The article presents a concise overview of Huajiao's text anti‑spam system, focusing on the techniques used to intercept malicious textual content such as advertising, pornographic, political, and counterfeit information.
As user volume grows, manual review becomes insufficient; therefore, a combination of rule‑based filters (keyword matching, regular expressions) and machine‑learning models is required to handle obfuscation tactics like pinyin substitution, synonym replacement, and emoji insertion.
Spam detection is framed as a binary text classification problem, evaluated with accuracy, precision, recall, and F1‑score. Traditional pipelines involve preprocessing (tokenization, stop‑word removal), feature extraction (Bag‑of‑Words, TF‑IDF, Word2Vec), and classifiers such as LR, SVM, MLP, and GBDT.

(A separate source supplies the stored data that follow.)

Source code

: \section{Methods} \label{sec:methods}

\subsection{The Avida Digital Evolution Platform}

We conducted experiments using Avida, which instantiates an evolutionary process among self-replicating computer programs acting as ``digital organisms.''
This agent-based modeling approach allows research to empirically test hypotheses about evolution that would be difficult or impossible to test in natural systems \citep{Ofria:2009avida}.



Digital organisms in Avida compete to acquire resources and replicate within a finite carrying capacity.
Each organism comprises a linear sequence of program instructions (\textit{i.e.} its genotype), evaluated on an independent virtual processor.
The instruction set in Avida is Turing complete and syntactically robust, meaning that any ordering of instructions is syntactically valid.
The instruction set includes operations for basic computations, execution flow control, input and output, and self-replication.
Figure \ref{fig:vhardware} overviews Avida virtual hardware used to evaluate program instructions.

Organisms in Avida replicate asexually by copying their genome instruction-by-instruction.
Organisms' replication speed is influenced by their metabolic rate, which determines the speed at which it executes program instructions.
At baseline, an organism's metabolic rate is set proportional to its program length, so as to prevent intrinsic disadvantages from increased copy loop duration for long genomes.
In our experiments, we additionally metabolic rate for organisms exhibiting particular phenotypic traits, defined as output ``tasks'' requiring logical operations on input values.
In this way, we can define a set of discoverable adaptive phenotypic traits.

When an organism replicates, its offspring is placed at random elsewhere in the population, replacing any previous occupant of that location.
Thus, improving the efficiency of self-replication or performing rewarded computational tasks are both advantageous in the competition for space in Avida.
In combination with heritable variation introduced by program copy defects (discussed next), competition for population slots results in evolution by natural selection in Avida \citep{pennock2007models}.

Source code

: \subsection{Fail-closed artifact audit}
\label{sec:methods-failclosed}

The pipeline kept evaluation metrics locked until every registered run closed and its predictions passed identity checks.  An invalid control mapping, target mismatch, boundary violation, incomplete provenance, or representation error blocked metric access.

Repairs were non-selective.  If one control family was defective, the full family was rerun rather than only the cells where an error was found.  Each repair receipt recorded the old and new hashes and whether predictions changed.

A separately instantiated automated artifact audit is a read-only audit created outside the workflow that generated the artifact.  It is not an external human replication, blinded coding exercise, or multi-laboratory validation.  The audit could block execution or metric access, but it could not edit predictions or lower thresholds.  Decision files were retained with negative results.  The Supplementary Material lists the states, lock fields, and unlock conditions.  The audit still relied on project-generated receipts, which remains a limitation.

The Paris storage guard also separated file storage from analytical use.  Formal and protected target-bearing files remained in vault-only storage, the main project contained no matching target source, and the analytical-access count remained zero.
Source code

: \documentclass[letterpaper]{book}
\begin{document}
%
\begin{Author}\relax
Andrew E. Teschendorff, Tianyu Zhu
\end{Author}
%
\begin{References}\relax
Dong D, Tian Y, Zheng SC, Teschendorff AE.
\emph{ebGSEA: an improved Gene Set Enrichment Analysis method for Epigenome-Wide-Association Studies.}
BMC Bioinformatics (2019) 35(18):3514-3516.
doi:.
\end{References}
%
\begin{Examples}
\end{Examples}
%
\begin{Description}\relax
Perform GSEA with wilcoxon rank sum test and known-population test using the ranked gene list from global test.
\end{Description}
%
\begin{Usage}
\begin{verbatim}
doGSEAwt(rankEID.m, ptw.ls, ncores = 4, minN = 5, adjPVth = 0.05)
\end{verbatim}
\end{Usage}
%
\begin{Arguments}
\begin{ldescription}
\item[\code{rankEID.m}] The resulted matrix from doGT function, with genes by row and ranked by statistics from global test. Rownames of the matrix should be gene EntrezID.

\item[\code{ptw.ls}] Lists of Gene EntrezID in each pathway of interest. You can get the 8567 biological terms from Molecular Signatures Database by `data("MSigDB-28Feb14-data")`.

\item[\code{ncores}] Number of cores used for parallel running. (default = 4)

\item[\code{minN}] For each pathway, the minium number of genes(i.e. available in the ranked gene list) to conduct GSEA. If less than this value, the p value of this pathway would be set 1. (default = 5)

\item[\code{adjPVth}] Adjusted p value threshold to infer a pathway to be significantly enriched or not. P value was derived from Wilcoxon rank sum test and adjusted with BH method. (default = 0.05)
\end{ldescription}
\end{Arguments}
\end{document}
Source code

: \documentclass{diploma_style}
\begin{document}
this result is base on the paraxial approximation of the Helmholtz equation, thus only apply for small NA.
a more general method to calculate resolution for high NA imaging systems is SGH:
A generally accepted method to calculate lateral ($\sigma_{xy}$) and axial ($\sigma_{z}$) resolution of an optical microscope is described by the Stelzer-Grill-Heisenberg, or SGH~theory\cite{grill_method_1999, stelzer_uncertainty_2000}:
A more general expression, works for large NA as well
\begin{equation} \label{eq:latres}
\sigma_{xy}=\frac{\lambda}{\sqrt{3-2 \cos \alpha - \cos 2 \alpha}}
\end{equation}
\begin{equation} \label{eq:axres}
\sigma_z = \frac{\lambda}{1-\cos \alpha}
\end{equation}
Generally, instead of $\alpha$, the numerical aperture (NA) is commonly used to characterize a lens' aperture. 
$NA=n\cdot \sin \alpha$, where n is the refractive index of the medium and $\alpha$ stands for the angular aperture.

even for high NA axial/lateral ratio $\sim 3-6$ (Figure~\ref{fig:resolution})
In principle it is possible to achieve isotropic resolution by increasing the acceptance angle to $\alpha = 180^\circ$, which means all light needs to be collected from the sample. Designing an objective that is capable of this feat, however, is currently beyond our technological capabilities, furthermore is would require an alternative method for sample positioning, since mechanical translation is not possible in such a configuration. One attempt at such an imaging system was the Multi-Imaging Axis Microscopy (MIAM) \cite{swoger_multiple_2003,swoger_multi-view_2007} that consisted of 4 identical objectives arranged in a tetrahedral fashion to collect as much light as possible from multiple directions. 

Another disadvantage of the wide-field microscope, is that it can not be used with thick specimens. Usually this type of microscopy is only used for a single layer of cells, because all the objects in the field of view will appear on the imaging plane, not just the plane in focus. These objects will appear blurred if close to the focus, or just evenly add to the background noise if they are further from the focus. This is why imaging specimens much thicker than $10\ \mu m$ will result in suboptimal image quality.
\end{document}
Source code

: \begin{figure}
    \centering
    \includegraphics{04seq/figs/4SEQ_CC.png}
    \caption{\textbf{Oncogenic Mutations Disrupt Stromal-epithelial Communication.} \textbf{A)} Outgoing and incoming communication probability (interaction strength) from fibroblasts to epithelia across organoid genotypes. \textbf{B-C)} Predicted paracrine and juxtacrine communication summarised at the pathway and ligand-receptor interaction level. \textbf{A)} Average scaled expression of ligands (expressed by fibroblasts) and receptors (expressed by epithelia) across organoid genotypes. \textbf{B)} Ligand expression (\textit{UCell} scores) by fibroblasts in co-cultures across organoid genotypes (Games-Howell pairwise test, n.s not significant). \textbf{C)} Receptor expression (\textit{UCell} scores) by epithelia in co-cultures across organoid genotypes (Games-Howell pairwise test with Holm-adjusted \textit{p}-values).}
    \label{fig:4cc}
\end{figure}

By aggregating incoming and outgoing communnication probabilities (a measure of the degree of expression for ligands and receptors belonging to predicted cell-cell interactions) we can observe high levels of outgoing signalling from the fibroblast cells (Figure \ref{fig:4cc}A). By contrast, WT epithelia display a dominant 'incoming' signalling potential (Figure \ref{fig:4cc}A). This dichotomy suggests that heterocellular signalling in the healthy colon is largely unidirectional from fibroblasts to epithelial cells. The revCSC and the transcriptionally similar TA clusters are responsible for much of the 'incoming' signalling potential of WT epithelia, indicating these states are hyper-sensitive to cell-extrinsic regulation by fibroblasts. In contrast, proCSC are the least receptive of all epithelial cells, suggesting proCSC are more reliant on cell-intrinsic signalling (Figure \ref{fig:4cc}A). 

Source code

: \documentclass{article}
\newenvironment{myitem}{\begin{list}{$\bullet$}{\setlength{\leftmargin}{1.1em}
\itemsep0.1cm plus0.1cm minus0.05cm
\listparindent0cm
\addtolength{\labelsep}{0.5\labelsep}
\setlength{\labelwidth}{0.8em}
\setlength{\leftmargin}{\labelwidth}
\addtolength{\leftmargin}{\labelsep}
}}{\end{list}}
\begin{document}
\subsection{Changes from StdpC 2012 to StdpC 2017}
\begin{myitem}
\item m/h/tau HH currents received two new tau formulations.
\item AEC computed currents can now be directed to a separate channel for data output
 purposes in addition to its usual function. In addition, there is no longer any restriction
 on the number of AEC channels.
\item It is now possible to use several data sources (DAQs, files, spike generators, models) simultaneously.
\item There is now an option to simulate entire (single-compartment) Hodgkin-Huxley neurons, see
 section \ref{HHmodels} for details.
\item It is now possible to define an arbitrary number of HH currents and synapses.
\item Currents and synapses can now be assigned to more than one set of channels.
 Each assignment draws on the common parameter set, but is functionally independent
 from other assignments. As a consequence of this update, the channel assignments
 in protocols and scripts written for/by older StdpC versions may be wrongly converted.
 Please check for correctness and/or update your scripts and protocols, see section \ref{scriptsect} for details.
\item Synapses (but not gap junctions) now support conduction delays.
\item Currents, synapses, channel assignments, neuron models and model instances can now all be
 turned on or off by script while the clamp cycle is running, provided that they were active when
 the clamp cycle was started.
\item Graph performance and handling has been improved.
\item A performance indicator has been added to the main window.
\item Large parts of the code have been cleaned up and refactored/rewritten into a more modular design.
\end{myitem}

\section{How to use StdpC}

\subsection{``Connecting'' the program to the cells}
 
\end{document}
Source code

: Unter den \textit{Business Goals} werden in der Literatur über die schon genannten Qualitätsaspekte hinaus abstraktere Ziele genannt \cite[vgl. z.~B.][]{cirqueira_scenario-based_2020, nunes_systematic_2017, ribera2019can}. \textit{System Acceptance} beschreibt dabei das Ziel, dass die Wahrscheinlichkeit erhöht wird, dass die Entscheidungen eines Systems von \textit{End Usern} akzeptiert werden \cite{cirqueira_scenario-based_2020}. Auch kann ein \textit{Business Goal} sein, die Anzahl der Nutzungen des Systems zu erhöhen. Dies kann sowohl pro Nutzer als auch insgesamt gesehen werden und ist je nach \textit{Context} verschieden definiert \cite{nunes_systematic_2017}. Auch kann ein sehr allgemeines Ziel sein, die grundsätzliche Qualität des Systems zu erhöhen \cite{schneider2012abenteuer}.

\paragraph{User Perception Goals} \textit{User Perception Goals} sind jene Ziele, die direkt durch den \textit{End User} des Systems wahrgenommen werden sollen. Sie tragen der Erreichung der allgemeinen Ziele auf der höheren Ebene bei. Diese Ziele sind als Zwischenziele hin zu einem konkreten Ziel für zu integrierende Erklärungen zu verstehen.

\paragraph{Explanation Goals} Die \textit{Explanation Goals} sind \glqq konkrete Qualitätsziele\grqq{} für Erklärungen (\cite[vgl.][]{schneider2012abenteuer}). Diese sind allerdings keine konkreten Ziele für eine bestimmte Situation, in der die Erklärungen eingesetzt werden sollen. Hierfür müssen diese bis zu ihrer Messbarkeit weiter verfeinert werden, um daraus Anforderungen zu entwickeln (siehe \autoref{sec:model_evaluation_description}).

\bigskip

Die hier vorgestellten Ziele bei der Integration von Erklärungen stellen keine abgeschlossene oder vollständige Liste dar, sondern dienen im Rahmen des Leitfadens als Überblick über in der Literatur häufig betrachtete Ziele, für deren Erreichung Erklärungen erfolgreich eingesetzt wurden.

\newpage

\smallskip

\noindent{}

Because Chinese text often contains non‑standard characters ("火星文"), traditional tokenization fails, prompting the need for models that operate at the character level without segmentation.
TextCNN Principle
TextCNN adapts convolutional neural networks for NLP by treating each character as a token, using convolution kernels of varying widths to capture n‑gram features, and applying max‑pooling to retain the most salient signals. This architecture avoids tokenization, captures local order, and runs inference in under 50 ms.
Model Structure
The model embeds input characters, applies multiple 1‑D convolutions with different filter sizes, performs max‑pooling, concatenates the pooled vectors, and feeds them to a softmax output layer. The loss is computed with cross‑entropy plus L2 regularization.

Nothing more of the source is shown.